Now I have to remember not to add `secrets.txt` or `secrets.py` to my repository. This will be the subject of a future post. (Hint: [`gitignore`]().)

Finally, I could create a more structured text file, and parse it:

`secrets.txt`:

    CONSUMER_KEY: cSEN7ExG7qQYBpJf4n14egJKmxPX5NxceYAbZyTkR9SH9
    CONSUMER_SECRET: 3icp5X0PiDLm6KJXC1rLuUtgE
    ACCESS_TOKEN_SECRET: 8YquG1daLXmErnz3NXxW54nWJtZwi8AYreUJzFceevi16Kot7l
    
CONSUMER_KEY: cSEN7ExG7qQYBpJf4n14egJKmxPX5NxceYAbZyTkR9SH9
CONSUMER_SECRET: 3icp5X0PiDLm6KJXC1rLuUtgE
ACCESS_TOKEN_SECRET: 8YquG1daLXmErnz3NXxW54nWJtZwi8AYreUJzFceevi16Kot7l

In [None]:
def read_key(name):
    f = open('secrets.txt')
    for line in f.readlines():
        if line.startswith(name):
            return line.split(':', 2)[-1].strip()
    # FIXME: this should raise an exception, but I don't think we've covered that yet

CONSUMER_KEY = read_key('CONSUMER_KEY')
CONSUMER_SECRET = read_key('CONSUMER_SECRET')
ACCESS_TOKEN_SECRET = read_key('ACCESS_TOKEN_SECRET')

## Advanced Material

### More on File Close

Consider the code from above:

    def read_key(name):
        f = open(name + '.txt')
        key = f.read().strip()
        f.close()
        return key

What happens if there's an error during the execution of the `key = f.read().strip()` line?

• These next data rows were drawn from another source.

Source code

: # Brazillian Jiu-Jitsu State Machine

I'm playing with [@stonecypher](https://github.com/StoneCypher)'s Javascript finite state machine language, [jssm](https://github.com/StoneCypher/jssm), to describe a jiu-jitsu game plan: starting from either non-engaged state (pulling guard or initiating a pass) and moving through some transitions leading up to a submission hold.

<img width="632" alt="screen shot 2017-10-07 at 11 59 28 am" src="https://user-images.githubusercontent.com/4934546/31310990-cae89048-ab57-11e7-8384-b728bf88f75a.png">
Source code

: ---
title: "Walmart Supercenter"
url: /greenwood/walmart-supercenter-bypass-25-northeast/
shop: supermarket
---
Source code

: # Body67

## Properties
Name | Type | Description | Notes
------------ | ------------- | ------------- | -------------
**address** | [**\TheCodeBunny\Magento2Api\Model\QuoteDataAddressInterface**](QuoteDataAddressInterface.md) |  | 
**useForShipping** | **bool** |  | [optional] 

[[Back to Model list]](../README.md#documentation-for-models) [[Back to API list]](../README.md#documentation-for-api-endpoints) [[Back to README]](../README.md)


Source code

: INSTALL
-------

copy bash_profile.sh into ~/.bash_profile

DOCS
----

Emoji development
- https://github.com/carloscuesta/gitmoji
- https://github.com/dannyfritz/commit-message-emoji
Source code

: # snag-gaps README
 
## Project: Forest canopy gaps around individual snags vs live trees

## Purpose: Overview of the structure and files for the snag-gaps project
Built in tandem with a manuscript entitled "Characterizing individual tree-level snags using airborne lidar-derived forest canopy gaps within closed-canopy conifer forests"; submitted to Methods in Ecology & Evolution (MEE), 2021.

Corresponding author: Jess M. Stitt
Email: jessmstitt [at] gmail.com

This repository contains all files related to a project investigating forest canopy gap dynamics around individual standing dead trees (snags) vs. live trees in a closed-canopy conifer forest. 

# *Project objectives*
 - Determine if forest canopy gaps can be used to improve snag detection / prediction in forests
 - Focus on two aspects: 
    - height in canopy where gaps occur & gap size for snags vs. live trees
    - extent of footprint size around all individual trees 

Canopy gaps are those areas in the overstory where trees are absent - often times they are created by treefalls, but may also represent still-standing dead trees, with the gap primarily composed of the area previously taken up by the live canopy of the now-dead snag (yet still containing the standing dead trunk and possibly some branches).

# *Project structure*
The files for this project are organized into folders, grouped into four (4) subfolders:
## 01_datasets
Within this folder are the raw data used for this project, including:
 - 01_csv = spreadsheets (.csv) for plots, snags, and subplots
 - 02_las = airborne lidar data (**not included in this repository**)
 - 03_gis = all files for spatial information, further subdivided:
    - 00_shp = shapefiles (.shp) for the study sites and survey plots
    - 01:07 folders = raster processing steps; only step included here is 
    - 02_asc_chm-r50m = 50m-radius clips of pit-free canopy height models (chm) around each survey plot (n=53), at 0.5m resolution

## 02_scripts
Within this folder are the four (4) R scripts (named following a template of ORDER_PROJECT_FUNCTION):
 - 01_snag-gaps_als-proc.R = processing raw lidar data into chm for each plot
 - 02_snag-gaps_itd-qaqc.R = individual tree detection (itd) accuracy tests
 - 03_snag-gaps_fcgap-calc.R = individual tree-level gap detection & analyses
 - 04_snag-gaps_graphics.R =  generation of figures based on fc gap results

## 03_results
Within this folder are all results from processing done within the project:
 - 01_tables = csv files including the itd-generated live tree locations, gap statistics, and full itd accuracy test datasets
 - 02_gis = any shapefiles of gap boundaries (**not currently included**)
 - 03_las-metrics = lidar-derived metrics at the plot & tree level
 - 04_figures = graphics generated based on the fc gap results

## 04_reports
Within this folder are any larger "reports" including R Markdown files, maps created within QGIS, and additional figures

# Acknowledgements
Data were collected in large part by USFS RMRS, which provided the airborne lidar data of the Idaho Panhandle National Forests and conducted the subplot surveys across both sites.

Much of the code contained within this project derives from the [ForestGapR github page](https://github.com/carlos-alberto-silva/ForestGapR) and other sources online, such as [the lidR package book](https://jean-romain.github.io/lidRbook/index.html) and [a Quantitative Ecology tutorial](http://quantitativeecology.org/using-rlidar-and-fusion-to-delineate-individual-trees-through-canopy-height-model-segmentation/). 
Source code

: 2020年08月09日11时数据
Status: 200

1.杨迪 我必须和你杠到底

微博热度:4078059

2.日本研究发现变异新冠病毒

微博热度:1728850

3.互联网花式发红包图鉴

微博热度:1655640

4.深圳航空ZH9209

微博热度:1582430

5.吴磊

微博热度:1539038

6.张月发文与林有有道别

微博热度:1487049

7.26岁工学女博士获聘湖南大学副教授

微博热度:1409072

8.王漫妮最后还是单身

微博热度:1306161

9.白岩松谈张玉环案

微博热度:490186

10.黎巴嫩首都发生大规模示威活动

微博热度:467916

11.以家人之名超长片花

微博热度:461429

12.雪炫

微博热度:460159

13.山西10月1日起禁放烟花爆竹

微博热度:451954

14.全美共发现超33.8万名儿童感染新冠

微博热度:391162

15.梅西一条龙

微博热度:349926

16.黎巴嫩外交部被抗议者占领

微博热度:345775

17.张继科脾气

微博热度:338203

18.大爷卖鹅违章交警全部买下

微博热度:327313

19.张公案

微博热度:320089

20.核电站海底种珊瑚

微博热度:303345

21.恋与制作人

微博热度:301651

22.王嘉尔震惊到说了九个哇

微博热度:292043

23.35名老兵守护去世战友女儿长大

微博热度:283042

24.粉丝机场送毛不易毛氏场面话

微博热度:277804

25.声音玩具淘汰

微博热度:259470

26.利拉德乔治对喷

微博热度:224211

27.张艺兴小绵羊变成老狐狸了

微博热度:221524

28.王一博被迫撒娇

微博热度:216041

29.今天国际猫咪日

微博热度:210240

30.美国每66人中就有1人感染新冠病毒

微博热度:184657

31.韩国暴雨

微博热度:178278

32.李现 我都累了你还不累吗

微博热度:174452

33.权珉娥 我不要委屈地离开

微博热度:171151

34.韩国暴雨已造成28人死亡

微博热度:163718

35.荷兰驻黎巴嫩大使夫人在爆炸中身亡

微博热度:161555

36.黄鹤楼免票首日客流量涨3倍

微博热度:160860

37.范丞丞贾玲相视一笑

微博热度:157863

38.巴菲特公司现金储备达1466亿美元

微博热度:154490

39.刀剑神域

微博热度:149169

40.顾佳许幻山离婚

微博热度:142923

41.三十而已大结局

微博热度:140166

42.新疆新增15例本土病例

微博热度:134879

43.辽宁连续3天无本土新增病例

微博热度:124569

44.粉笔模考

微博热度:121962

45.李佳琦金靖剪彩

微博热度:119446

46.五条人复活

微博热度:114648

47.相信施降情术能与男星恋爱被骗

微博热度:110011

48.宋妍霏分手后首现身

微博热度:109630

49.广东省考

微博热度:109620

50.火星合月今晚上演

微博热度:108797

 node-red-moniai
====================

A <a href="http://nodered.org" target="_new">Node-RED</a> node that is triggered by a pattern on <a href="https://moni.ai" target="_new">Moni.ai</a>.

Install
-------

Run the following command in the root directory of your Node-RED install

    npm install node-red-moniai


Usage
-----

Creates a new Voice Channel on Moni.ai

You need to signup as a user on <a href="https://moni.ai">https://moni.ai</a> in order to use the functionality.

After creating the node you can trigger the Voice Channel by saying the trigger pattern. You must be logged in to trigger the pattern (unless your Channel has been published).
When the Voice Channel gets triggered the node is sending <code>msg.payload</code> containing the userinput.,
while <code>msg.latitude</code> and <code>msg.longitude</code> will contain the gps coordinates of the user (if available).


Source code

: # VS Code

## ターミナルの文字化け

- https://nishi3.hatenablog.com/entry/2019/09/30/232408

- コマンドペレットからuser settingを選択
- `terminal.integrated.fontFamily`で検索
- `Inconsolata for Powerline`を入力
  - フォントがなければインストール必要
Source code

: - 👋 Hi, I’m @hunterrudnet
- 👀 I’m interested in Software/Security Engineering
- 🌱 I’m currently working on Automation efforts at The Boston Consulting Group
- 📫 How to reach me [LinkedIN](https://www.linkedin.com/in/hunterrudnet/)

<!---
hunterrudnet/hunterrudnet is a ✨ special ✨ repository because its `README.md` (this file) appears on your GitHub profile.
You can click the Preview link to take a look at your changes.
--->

Then the file with never be closed. (`f.close()` won't be executed.)

Encountering an error in a \*.py file terminates the program anyway, and a program's open files are all closed when it is terminated, so this seems like it might not matter.

However, there are techniques for catching and recovering from an error. If code that calls `read_key` recovers from an error in `read_key`, it will leave the file open.

Here are a couple of techniques for ensuring that the file is closed:

In [None]:
def read_key(name):
    f = open(name + '.txt')
    try:
        key = f.read().strip()
    finally:
        f.close()
    return key

In [None]:
def read_key(name):
    with open(name + '.txt') as f:
        key = f.read().strip()
        return key

`try...finally` evaluates the code in the `try` block, and then *whether or not an error occurred* it executes the `finally` block. Then, if there *had been* an error, code *after* the `finally` block is skipped and the error is thrown to the caller, and the caller's caller, etc. until it reaches someone who handles the error (or until the whole program is exited).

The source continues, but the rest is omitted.